And yet another use for WinFE.

This year, at the University of Washington's Digital Forensics Certificate Program, I am having each student create their own Windows Forensic Environment with as many forensic applications as we can fit on a USB drive.   This fulfills several objectives that any school or training program can incorporate at virtually no cost.

Students in forensic programs can learn to create a forensically sound bootable media and validate it through testing (how's that for a takehome assignment?).  Since WinFE can be used as a forensic platform on almost any computer (for those students without a 'forensic machine' at home), this bootable media may be more than enough to practice and do homework assignments on their home computer (...they can image...they can run forensic tools against an image or hard drive...they can do quite a bit).  Forensic software developers...consider making your applications run in a portable mode and VOILA, you just reached a second use (and market) for your application/s.  Anything that runs on WinFE is a tool I want and so far, only X-Ways Forensics fits that bill as a full fledged, portable forensic suite.

And yes, a Linux forensic environment can do many of these things as well, so why not do both?  The cost of a Linux CD...same as WinFE :)

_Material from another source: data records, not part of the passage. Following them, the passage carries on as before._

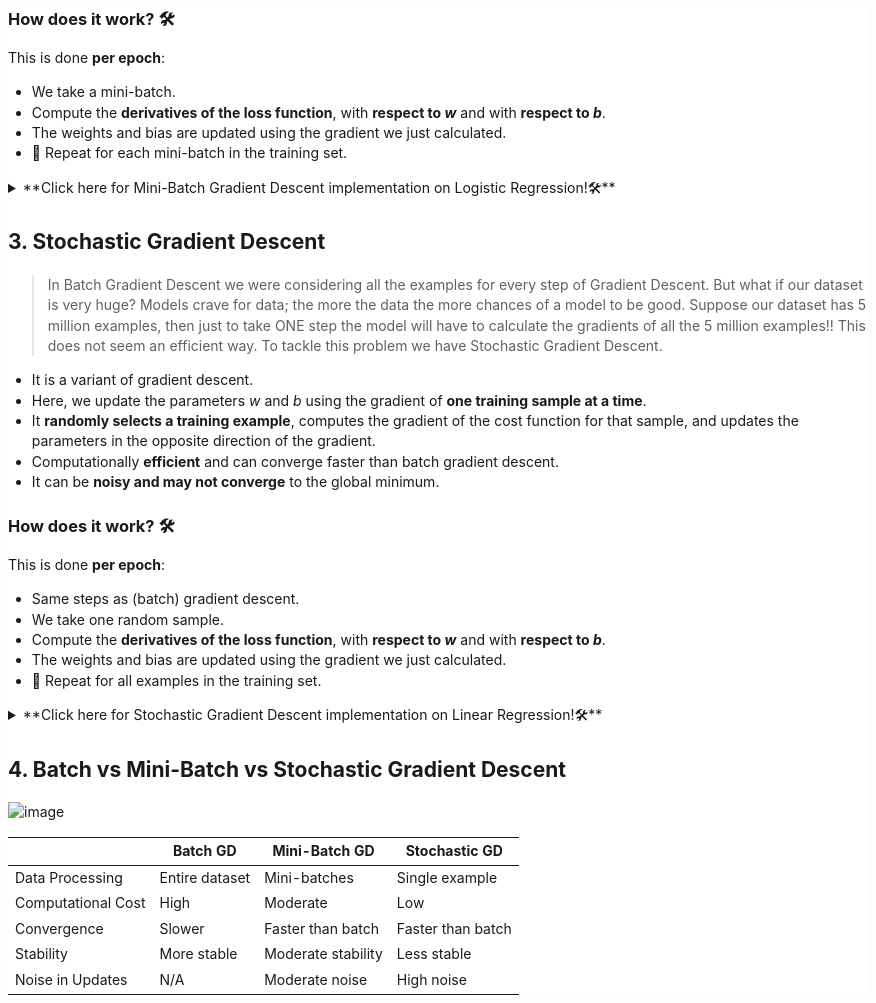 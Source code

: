 ### How does it work? 🛠
This is done **per epoch**:
- We take a mini-batch.
- Compute the **derivatives of the loss function**, with **respect to $w$** and with **respect to $b$**.
- The weights and bias are updated using the gradient we just calculated.
- 🔁 Repeat for each mini-batch in the training set.

<details><summary> **Click here for Mini-Batch Gradient Descent implementation on Logistic Regression!🛠** </summary></details>

## 3. Stochastic Gradient Descent
> In Batch Gradient Descent we were considering all the examples for every step of Gradient Descent. But what if our dataset is very huge? Models crave for data; the more the data the more chances of a model to be good. Suppose our dataset has 5 million examples, then just to take ONE step the model will have to calculate the gradients of all the 5 million examples!! This does not seem an efficient way. To tackle this problem we have Stochastic Gradient Descent.

- It is a variant of gradient descent.
- Here, we update the parameters $w$ and $b$ using the gradient of **one training sample at a time**.
- It **randomly selects a training example**, computes the gradient of the cost function for that sample, and updates the parameters in the opposite direction of the gradient.
- Computationally **efficient** and can converge faster than batch gradient descent. 
- It can be **noisy and may not converge** to the global minimum.

### How does it work? 🛠
This is done **per epoch**:
- Same steps as (batch) gradient descent.
- We take one random sample.
- Compute the **derivatives of the loss function**, with **respect to $w$** and with **respect to $b$**.
- The weights and bias are updated using the gradient we just calculated.
- 🔁 Repeat for all examples in the training set.

<details><summary> **Click here for Stochastic Gradient Descent implementation on Linear Regression!🛠** </summary></details>

## 4. Batch vs Mini-Batch vs Stochastic Gradient Descent

![image](https://github.com/SohailaDiab/Supervised-Learning-Course/assets/70928356/1279d14f-5595-4c23-bb7e-c3f7353ce30c)

|                     | Batch GD     | Mini-Batch GD        | Stochastic GD   |
|---------------------|--------------|----------------------|-----------------|
| Data Processing     | Entire dataset | Mini-batches         | Single example  |
| Computational Cost  | High         | Moderate             | Low             |
| Convergence         | Slower       | Faster than batch    | Faster than batch|
| Stability           | More stable  | Moderate stability   | Less stable     |
| Noise in Updates    | N/A          | Moderate noise       | High noise      |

I came across WinBuilder today (http://www.boot-land.net/), which provides downloads to a GUI based, Windows Live CD builder.  I'm willing to try anything, so I gave it a whirl and was happy I did.

With WinBuilder, many of the functions of Windows that are not in the basic WinFE builds are included.   This includes the Windows"Start" button, computer management tools, and even network access.

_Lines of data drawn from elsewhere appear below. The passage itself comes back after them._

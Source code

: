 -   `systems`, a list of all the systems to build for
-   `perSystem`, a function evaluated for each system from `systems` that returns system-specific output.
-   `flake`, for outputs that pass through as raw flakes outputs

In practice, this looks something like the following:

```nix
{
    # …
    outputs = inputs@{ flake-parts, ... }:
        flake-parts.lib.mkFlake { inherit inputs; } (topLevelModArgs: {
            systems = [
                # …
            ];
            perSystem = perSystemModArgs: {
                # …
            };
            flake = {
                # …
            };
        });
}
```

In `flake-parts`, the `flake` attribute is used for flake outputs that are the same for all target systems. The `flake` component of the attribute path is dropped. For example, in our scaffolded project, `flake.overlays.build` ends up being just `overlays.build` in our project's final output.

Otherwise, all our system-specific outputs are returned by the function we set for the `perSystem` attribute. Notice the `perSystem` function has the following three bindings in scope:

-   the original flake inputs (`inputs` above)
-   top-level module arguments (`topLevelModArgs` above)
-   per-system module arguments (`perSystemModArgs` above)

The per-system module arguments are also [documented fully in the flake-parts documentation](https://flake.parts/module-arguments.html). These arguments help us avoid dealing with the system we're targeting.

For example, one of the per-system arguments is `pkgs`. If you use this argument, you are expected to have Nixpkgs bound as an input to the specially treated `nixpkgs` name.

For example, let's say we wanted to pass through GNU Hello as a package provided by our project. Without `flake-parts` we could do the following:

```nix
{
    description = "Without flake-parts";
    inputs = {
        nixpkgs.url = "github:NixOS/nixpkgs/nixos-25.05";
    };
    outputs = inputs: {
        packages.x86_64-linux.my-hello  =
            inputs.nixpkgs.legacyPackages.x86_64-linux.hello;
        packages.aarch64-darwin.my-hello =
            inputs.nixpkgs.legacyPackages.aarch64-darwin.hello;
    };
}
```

Running WinBuilder is not complicated and scriptable.  The one thing it does not do (at this time) is make your CD forensically safe with the 2 registry changes.  However, this is easy enough to do manually or by writing a script to be used during the build.

I'm not sure how I missed this before, but I may have now found my primary method of making a WinFE disc, using WinBuilder instead of a batch file.  Oh yeah, you don't need WAIK either.

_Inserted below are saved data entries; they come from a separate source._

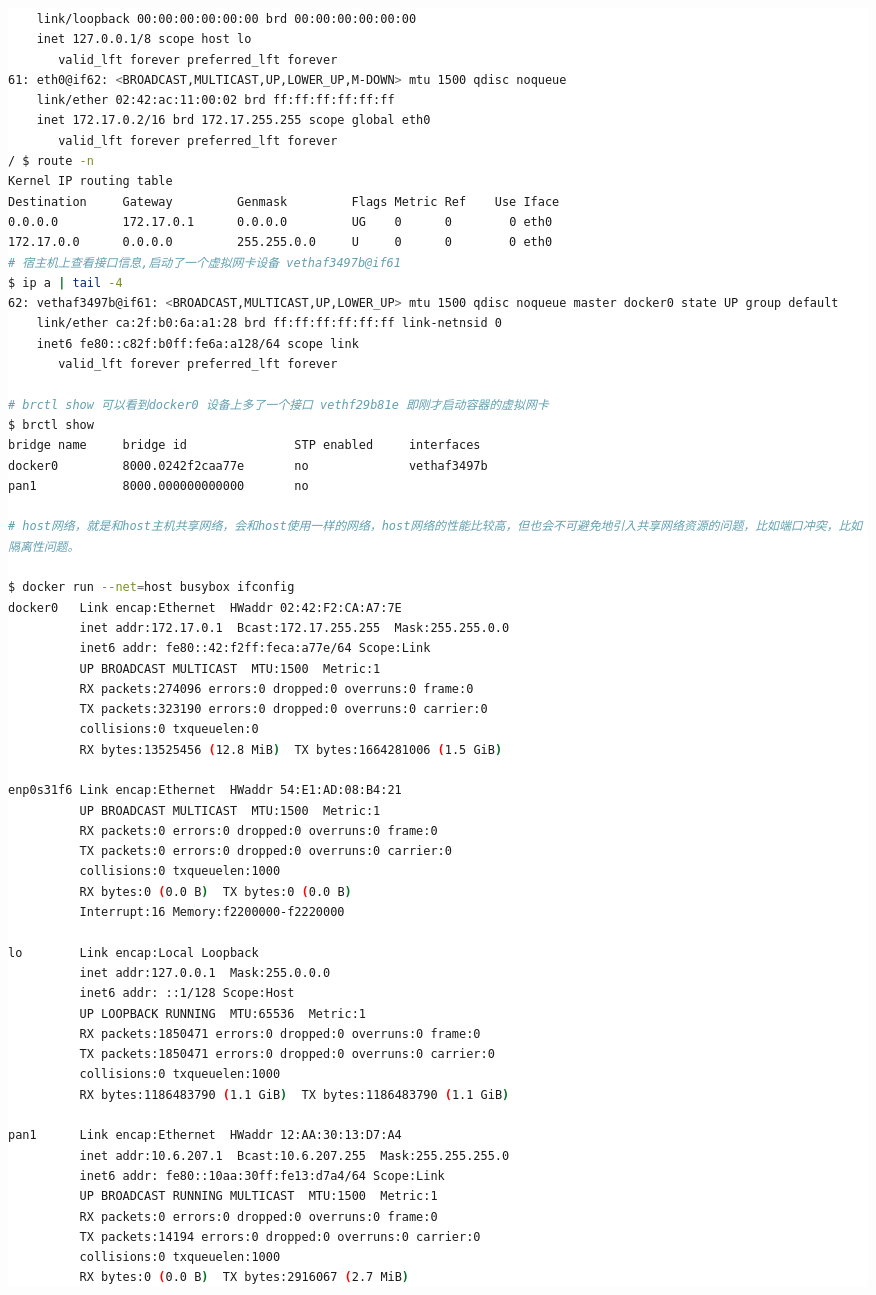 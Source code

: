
   ```bash
      link/loopback 00:00:00:00:00:00 brd 00:00:00:00:00:00
      inet 127.0.0.1/8 scope host lo
         valid_lft forever preferred_lft forever
  61: eth0@if62: <BROADCAST,MULTICAST,UP,LOWER_UP,M-DOWN> mtu 1500 qdisc noqueue
      link/ether 02:42:ac:11:00:02 brd ff:ff:ff:ff:ff:ff
      inet 172.17.0.2/16 brd 172.17.255.255 scope global eth0
         valid_lft forever preferred_lft forever
  / $ route -n
  Kernel IP routing table
  Destination     Gateway         Genmask         Flags Metric Ref    Use Iface
  0.0.0.0         172.17.0.1      0.0.0.0         UG    0      0        0 eth0
  172.17.0.0      0.0.0.0         255.255.0.0     U     0      0        0 eth0
  # 宿主机上查看接口信息,启动了一个虚拟网卡设备 vethaf3497b@if61
  $ ip a | tail -4
  62: vethaf3497b@if61: <BROADCAST,MULTICAST,UP,LOWER_UP> mtu 1500 qdisc noqueue master docker0 state UP group default
      link/ether ca:2f:b0:6a:a1:28 brd ff:ff:ff:ff:ff:ff link-netnsid 0
      inet6 fe80::c82f:b0ff:fe6a:a128/64 scope link
         valid_lft forever preferred_lft forever
  
  # brctl show 可以看到docker0 设备上多了一个接口 vethf29b81e 即刚才启动容器的虚拟网卡
  $ brctl show
  bridge name     bridge id               STP enabled     interfaces
  docker0         8000.0242f2caa77e       no              vethaf3497b
  pan1            8000.000000000000       no
  
  # host网络，就是和host主机共享网络，会和host使用一样的网络，host网络的性能比较高，但也会不可避免地引入共享网络资源的问题，比如端口冲突，比如隔离性问题。
  
  $ docker run --net=host busybox ifconfig
  docker0   Link encap:Ethernet  HWaddr 02:42:F2:CA:A7:7E
            inet addr:172.17.0.1  Bcast:172.17.255.255  Mask:255.255.0.0
            inet6 addr: fe80::42:f2ff:feca:a77e/64 Scope:Link
            UP BROADCAST MULTICAST  MTU:1500  Metric:1
            RX packets:274096 errors:0 dropped:0 overruns:0 frame:0
            TX packets:323190 errors:0 dropped:0 overruns:0 carrier:0
            collisions:0 txqueuelen:0
            RX bytes:13525456 (12.8 MiB)  TX bytes:1664281006 (1.5 GiB)
  
  enp0s31f6 Link encap:Ethernet  HWaddr 54:E1:AD:08:B4:21
            UP BROADCAST MULTICAST  MTU:1500  Metric:1
            RX packets:0 errors:0 dropped:0 overruns:0 frame:0
            TX packets:0 errors:0 dropped:0 overruns:0 carrier:0
            collisions:0 txqueuelen:1000
            RX bytes:0 (0.0 B)  TX bytes:0 (0.0 B)
            Interrupt:16 Memory:f2200000-f2220000
  
  lo        Link encap:Local Loopback
            inet addr:127.0.0.1  Mask:255.0.0.0
            inet6 addr: ::1/128 Scope:Host
            UP LOOPBACK RUNNING  MTU:65536  Metric:1
            RX packets:1850471 errors:0 dropped:0 overruns:0 frame:0
            TX packets:1850471 errors:0 dropped:0 overruns:0 carrier:0
            collisions:0 txqueuelen:1000
            RX bytes:1186483790 (1.1 GiB)  TX bytes:1186483790 (1.1 GiB)
  
  pan1      Link encap:Ethernet  HWaddr 12:AA:30:13:D7:A4
            inet addr:10.6.207.1  Bcast:10.6.207.255  Mask:255.255.255.0
            inet6 addr: fe80::10aa:30ff:fe13:d7a4/64 Scope:Link
            UP BROADCAST RUNNING MULTICAST  MTU:1500  Metric:1
            RX packets:0 errors:0 dropped:0 overruns:0 frame:0
            TX packets:14194 errors:0 dropped:0 overruns:0 carrier:0
            collisions:0 txqueuelen:1000
            RX bytes:0 (0.0 B)  TX bytes:2916067 (2.7 MiB)
  ```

For anyone that missed this WinFE webinar-"https://www2.gotomeeting.com/register/892321554"...I did view it today.  The WinFE discussion started about 30 minutes into the webinar, and only lasted for about 10 minutes.   Fortunately, there was a question/answer after the presentation for about 10 minutes.   However, the only information given on building your own WinFE was to contact Microsoft and an article in Hackin9 magazine (there was no reference to this WinFE site as a resource to build your own WinFE…even after submitting the web address information…).

Given some interest, I’d gladly host a webinar on WinFE, (more than 10 minutes worth, showing how to build your own, and not based on selling you some software…).